### What needs to be done
Work out how many lines of the listing hold the string "graphics", then answer with that number and nothing else.

### Input material
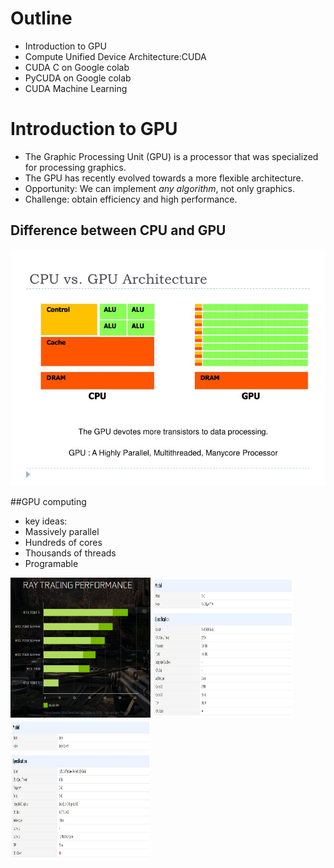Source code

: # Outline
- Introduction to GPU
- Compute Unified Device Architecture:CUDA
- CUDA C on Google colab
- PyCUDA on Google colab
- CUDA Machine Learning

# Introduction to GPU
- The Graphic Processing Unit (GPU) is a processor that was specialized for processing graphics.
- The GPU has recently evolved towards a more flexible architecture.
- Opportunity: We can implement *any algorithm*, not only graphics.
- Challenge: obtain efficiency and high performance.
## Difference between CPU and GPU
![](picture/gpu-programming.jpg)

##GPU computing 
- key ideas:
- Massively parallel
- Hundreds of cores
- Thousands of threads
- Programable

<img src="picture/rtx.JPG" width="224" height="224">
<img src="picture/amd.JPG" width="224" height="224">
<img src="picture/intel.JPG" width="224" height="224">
--
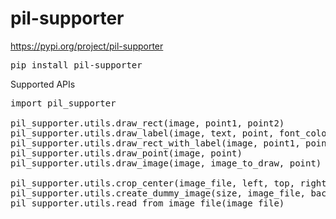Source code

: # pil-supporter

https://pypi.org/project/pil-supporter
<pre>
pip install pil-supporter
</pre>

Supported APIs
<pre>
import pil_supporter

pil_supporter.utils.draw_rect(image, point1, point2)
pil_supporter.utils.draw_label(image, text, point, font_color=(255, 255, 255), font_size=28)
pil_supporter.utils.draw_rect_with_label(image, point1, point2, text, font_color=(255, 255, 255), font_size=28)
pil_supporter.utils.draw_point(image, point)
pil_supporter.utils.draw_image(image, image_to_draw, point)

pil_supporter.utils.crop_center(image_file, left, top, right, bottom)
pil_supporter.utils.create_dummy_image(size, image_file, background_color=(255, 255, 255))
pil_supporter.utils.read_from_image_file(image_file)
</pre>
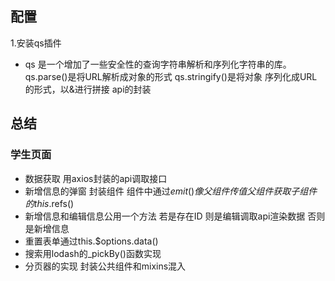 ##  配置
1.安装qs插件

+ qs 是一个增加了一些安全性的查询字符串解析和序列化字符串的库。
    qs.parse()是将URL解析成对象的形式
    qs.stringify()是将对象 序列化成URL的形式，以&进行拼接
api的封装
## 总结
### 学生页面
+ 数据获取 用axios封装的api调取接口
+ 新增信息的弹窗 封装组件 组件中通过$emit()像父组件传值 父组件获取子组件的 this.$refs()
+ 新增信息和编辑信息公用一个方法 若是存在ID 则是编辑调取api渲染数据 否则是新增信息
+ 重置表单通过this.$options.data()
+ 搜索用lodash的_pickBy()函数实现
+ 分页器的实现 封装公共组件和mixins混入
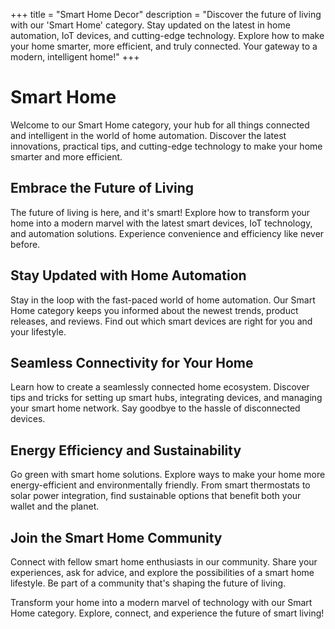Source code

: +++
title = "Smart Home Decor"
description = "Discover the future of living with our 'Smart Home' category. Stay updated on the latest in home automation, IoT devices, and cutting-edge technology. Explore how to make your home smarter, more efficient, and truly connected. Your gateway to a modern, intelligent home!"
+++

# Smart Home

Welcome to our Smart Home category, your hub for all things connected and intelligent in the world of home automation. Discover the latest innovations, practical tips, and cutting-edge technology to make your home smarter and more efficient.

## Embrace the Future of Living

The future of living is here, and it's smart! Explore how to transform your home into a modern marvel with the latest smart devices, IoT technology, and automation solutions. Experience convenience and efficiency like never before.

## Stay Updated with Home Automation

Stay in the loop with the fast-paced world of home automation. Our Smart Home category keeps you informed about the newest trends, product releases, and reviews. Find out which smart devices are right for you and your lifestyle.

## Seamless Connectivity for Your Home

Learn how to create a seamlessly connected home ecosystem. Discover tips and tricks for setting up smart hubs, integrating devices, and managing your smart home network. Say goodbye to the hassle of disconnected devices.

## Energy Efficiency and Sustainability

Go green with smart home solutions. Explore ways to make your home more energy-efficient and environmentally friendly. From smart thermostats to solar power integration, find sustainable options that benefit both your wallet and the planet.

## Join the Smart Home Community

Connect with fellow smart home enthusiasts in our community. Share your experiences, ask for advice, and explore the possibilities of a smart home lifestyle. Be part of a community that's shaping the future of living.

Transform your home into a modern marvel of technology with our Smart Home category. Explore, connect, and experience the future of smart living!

### Reply to the task
2